Hackers from the group Xenotime, which made news for compromising a Saudi oil facility in 2017, have now targeted American electrical utilities.
For the past several months, Xenotime has been probing power plants in the U.S., looking for vulnerabilities, according to a blog post by Dragos, the cybersecurity firm that first noticed Xenotime’s efforts. Though Dragos didn’t see any evidence that Xenotime had succeeded, the news is a troubling sign that our critical infrastructure could be taken down with some well-targeted keystrokes.
Slow and Steady
Xenotime is known for Triton, malware that can disable safety systems in power plants, nuclear facilities, and other facilities, according to the MIT Technology Review. That’s the code that Xenotime used to attack that Saudi oil plant after spending over a year searching for a way into the system.
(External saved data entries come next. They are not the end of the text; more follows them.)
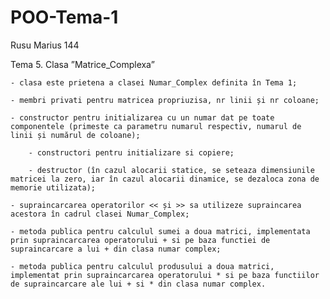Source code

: # POO-Tema-1

Rusu Marius 144

Tema 5. Clasa ”Matrice_Complexa” 

	- clasa este prietena a clasei Numar_Complex definita în Tema 1;

	- membri privati pentru matricea propriuzisa, nr linii și nr coloane;

	- constructor pentru initializarea cu un numar dat pe toate componentele (primeste ca parametru numarul respectiv, numarul de linii și numărul de coloane);

    	- constructori pentru initializare si copiere;

    	- destructor (în cazul alocarii statice, se seteaza dimensiunile matricei la zero, iar în cazul alocarii dinamice, se dezaloca zona de memorie utilizata);

	- supraincarcarea operatorilor << și >> sa utilizeze supraincarea acestora în cadrul clasei Numar_Complex;

	- metoda publica pentru calculul sumei a doua matrici, implementata prin supraincarcarea operatorului + si pe baza functiei de supraincarcare a lui + din clasa numar complex;

	- metoda publica pentru calculul produsului a doua matrici, implementat prin supraincarcarea operatorului * si pe baza functiilor de supraincarcare ale lui + si * din clasa numar complex.

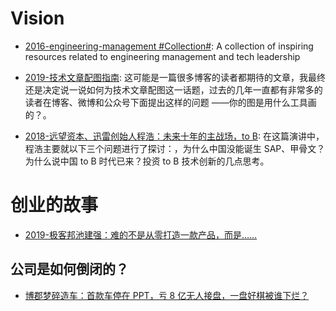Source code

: # Vision

- [2016-engineering-management #Collection#](https://github.com/charlax/engineering-management): A collection of inspiring resources related to engineering management and tech leadership

- [2019-技术文章配图指南](https://draveness.me/sketch-and-sketch): 这可能是一篇很多博客的读者都期待的文章，我最终还是决定说一说如何为技术文章配图这一话题，过去的几年一直都有非常多的读者在博客、微博和公众号下面提出这样的问题 ——你的图是用什么工具画的？。

- [2018-远望资本、迅雷创始人程浩：未来十年的主战场，to B](https://mp.weixin.qq.com/s/Bkd_MKrn3OBnsMoPQYnmLQ): 在这篇演讲中，程浩主要就以下三个问题进行了探讨：，为什么中国没能诞生 SAP、甲骨文？为什么说中国 to B 时代已来？投资 to B 技术创新的几点思考。

# 创业的故事

- [2019-极客邦池建强：难的不是从零打造一款产品，而是……](https://mp.weixin.qq.com/s/Ptm9gZv92J_dv6EiavvTUg)

## 公司是如何倒闭的？

- [博郡梦碎造车：首款车停在 PPT，亏 8 亿无人接盘，一盘好棋被谁下烂？](https://auto-time.36kr.com/p/786606710239873)
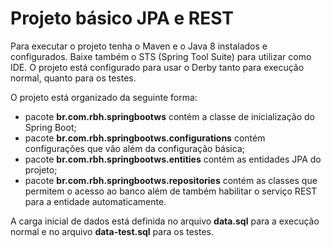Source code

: # Projeto básico JPA e REST

Para executar o projeto tenha o Maven e o Java 8 instalados e configurados. 
Baixe também o STS (Spring Tool Suite) para utilizar como IDE. O projeto está configurado
para usar o Derby tanto para execução normal, quanto para os testes.

O projeto está organizado da seguinte forma:
- pacote **br.com.rbh.springbootws** contém a classe de inicialização do Spring Boot;
- pacote **br.com.rbh.springbootws.configurations** contém configurações que vão além da configuração básica;
- pacote **br.com.rbh.springbootws.entities** contém as entidades JPA do projeto;
- pacote **br.com.rbh.springbootws.repositories** contém as classes que permitem o acesso ao banco além de também habilitar o serviço REST para a entidade automaticamente.

A carga inicial de dados está definida no arquivo **data.sql** para a execução normal 
e no arquivo **data-test.sql** para os testes.

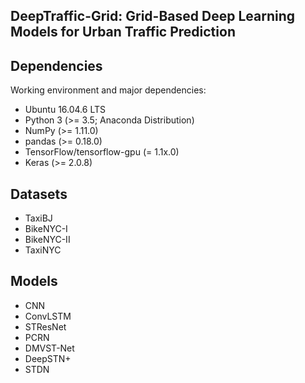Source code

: ## DeepTraffic-Grid: Grid-Based Deep Learning Models for Urban Traffic Prediction

## Dependencies
Working environment and major dependencies:
* Ubuntu 16.04.6 LTS
* Python 3 (>= 3.5; Anaconda Distribution)
* NumPy (>= 1.11.0)
* pandas (>= 0.18.0)
* TensorFlow/tensorflow-gpu (= 1.1x.0)
* Keras (>= 2.0.8)

## Datasets
* TaxiBJ
* BikeNYC-I
* BikeNYC-II
* TaxiNYC

## Models
* CNN
* ConvLSTM
* STResNet
* PCRN
* DMVST-Net
* DeepSTN+
* STDN
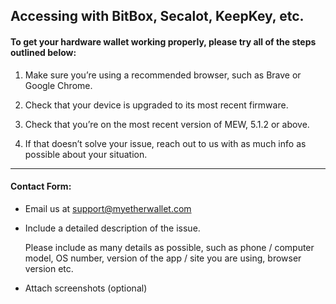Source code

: ## Accessing with BitBox, Secalot, KeepKey, etc.

#### To get your hardware wallet working properly, please try all of the steps outlined below:

1. Make sure you’re using a recommended browser, such as Brave or Google Chrome.
   
2. Check that your device is upgraded to its most recent firmware.
   
3. Check that you’re on the most recent version of MEW, 5.1.2 or above.
   
4. If that doesn’t solve your issue, reach out to us with as much info as possible about your situation.

* * *

#### Contact Form:

- Email us at support@myetherwallet.com
  
- <p>Include a detailed description of the issue.<p>
  <note>Please include as many details as possible, such as phone / computer model, OS number, version of the app / site you are using, browser version etc.</note>
  
- Attach screenshots (optional)
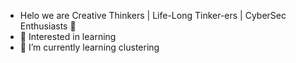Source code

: - Helo we are Creative Thinkers | Life-Long Tinker-ers | CyberSec Enthusiasts 👋
- 👀 Interested in learning
- 🌱 I’m currently learning clustering

<!---
BrosOnly/BrosOnly is a ✨ special ✨ repository because its `README.md` (this file) appears on your GitHub profile.
You can click the Preview link to take a look at your changes.
--->
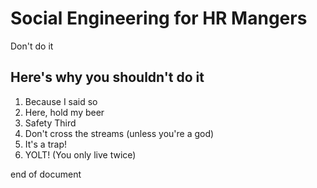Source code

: # Social Engineering for HR Mangers

Don't do it

## Here's why you shouldn't do it

1. Because I said so
2. Here, hold my beer
3. Safety Third
4. Don't cross the streams (unless you're a god)
5. It's a trap!
6. YOLT! (You only live twice)

end of document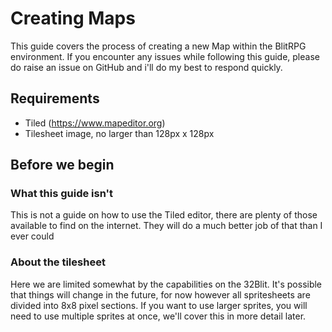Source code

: # Creating Maps
This guide covers the process of creating a new Map within the BlitRPG 
environment. If you encounter any issues while following this guide, please do
raise an issue on GitHub and i'll do my best to respond quickly.

## Requirements
* Tiled (https://www.mapeditor.org)
* Tilesheet image, no larger than 128px x 128px

## Before we begin

### What this guide isn't
This is not a guide on how to use the Tiled editor, there are plenty of those
available to find on the internet. They will do a much better job of that than I
ever could

### About the tilesheet
Here we are limited somewhat by the capabilities on the 32Blit. It's possible
that things will change in the future, for now however all spritesheets are
divided into 8x8 pixel sections. If you want to use larger sprites, you will
need to use multiple sprites at once, we'll cover this in more detail later.


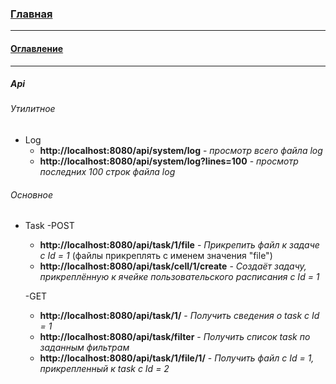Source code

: ### [Главная](../README.md)
***
#### [Оглавление](main.md)
***
##### Api

###### Утилитное

- Log
    - **http://localhost:8080/api/system/log** - *просмотр всего файла log*
    - **http://localhost:8080/api/system/log?lines=100** - *просмотр последних 100 строк файла log*
    
###### Основное
- Task
    -POST
    - **http://localhost:8080/api/task/1/file** - *Прикрепить файл к задаче с Id = 1* (файлы прикреплять с именем значения "file")
    - **http://localhost:8080/api/task/cell/1/create** - *Создаёт задачу, прикреплённую к ячейке пользовательского расписания с Id = 1*
    
    -GET
    - **http://localhost:8080/api/task/1/** - *Получить сведения о task c Id = 1*
    - **http://localhost:8080/api/task/filter** - *Получить список task по заданным фильтрам*
    - **http://localhost:8080/api/task/1/file/1/** - *Получить файл с Id = 1, прикрепленный к task c Id = 2*
    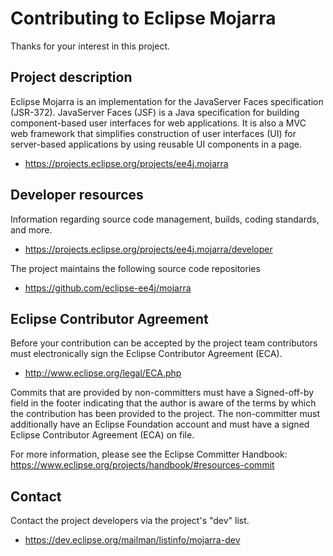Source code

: # Contributing to Eclipse Mojarra

Thanks for your interest in this project.

## Project description

Eclipse Mojarra is an implementation for the JavaServer Faces specification
(JSR-372). JavaServer Faces (JSF) is a Java specification for building
component-based user interfaces for web applications. It is also a MVC web
framework that simplifies construction of user interfaces (UI) for server-based
applications by using reusable UI components in a page.

* https://projects.eclipse.org/projects/ee4j.mojarra

## Developer resources

Information regarding source code management, builds, coding standards, and
more.

* https://projects.eclipse.org/projects/ee4j.mojarra/developer

The project maintains the following source code repositories

* https://github.com/eclipse-ee4j/mojarra

## Eclipse Contributor Agreement

Before your contribution can be accepted by the project team contributors must
electronically sign the Eclipse Contributor Agreement (ECA).

* http://www.eclipse.org/legal/ECA.php

Commits that are provided by non-committers must have a Signed-off-by field in
the footer indicating that the author is aware of the terms by which the
contribution has been provided to the project. The non-committer must
additionally have an Eclipse Foundation account and must have a signed Eclipse
Contributor Agreement (ECA) on file.

For more information, please see the Eclipse Committer Handbook:
https://www.eclipse.org/projects/handbook/#resources-commit

## Contact

Contact the project developers via the project's "dev" list.

* https://dev.eclipse.org/mailman/listinfo/mojarra-dev
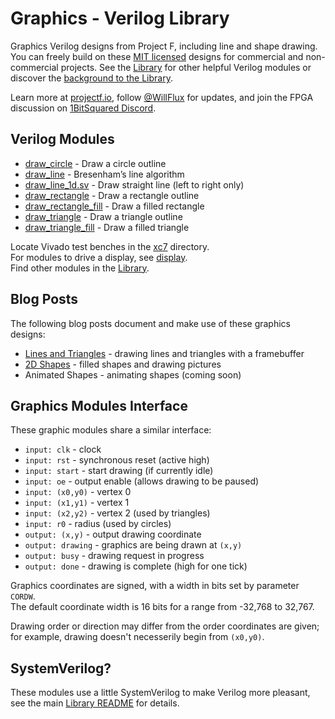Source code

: # Graphics - Verilog Library

Graphics Verilog designs from Project F, including line and shape drawing. You can freely build on these [MIT licensed](../../LICENSE) designs for commercial and non-commercial projects. See the [Library](../) for other helpful Verilog modules or discover the [background to the Library](https://projectf.io/posts/verilog-library-announcement/).

Learn more at [projectf.io](https://projectf.io/), follow [@WillFlux](https://twitter.com/WillFlux) for updates, and join the FPGA discussion on [1BitSquared Discord](https://1bitsquared.com/pages/chat).

## Verilog Modules

* [draw_circle](draw_circle.sv) - Draw a circle outline
* [draw_line](draw_line.sv) - Bresenham’s line algorithm
* [draw_line_1d.sv](draw_line_1d.sv) - Draw straight line (left to right only)
* [draw_rectangle](draw_rectangle.sv) - Draw a rectangle outline
* [draw_rectangle_fill](draw_rectangle_fill.sv) - Draw a filled rectangle
* [draw_triangle](draw_triangle.sv) - Draw a triangle outline
* [draw_triangle_fill](draw_triangle_fill.sv) - Draw a filled triangle

Locate Vivado test benches in the [xc7](xc7) directory.  
For modules to drive a display, see [display](../display/).  
Find other modules in the [Library](../).

## Blog Posts

The following blog posts document and make use of these graphics designs:

* [Lines and Triangles](https://projectf.io/posts/lines-and-triangles/) - drawing lines and triangles with a framebuffer
* [2D Shapes](https://projectf.io/posts/fpga-shapes/) - filled shapes and drawing pictures
* Animated Shapes - animating shapes (coming soon)

## Graphics Modules Interface

These graphic modules share a similar interface:

* `input: clk` - clock
* `input: rst` - synchronous reset (active high)
* `input: start` - start drawing (if currently idle)
* `input: oe` - output enable (allows drawing to be paused)
* `input: (x0,y0)` - vertex 0
* `input: (x1,y1)` - vertex 1
* `input: (x2,y2)` - vertex 2 (used by triangles)
* `input: r0` - radius (used by circles)
* `output: (x,y)` - output drawing coordinate
* `output: drawing` - graphics are being drawn at `(x,y)`
* `output: busy` - drawing request in progress
* `output: done` - drawing is complete (high for one tick)

Graphics coordinates are signed, with a width in bits set by parameter `CORDW`.  
The default coordinate width is 16 bits for a range from -32,768 to 32,767.

Drawing order or direction may differ from the order coordinates are given;
for example, drawing doesn't necesserily begin from `(x0,y0)`.

## SystemVerilog?

These modules use a little SystemVerilog to make Verilog more pleasant, see the main [Library README](../README.md#systemverilog) for details.
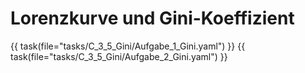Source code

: # Lorenzkurve und Gini-Koeffizient

{{ task(file="tasks/C_3_5_Gini/Aufgabe_1_Gini.yaml") }}
{{ task(file="tasks/C_3_5_Gini/Aufgabe_2_Gini.yaml") }}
And it’s that persistence that’s most troubling.
“While none of the electric utility targeting events has resulted in a known, successful intrusion into victim organizations to date, the persistent attempts, and expansion in scope is cause for definite concern,” reads the Dragos blog.
Dragos recommends that these power plants and other possible targets invest now in systems that will let them reclaim control from a successful hacker and quickly resume business as usual.
“Utilities, companies, and governments must work cooperatively around the world and across industrial sectors to jointly defend lives and infrastructure from the increasing scope and scale of offensive critical infrastructure cyber attack,” concludes the blog.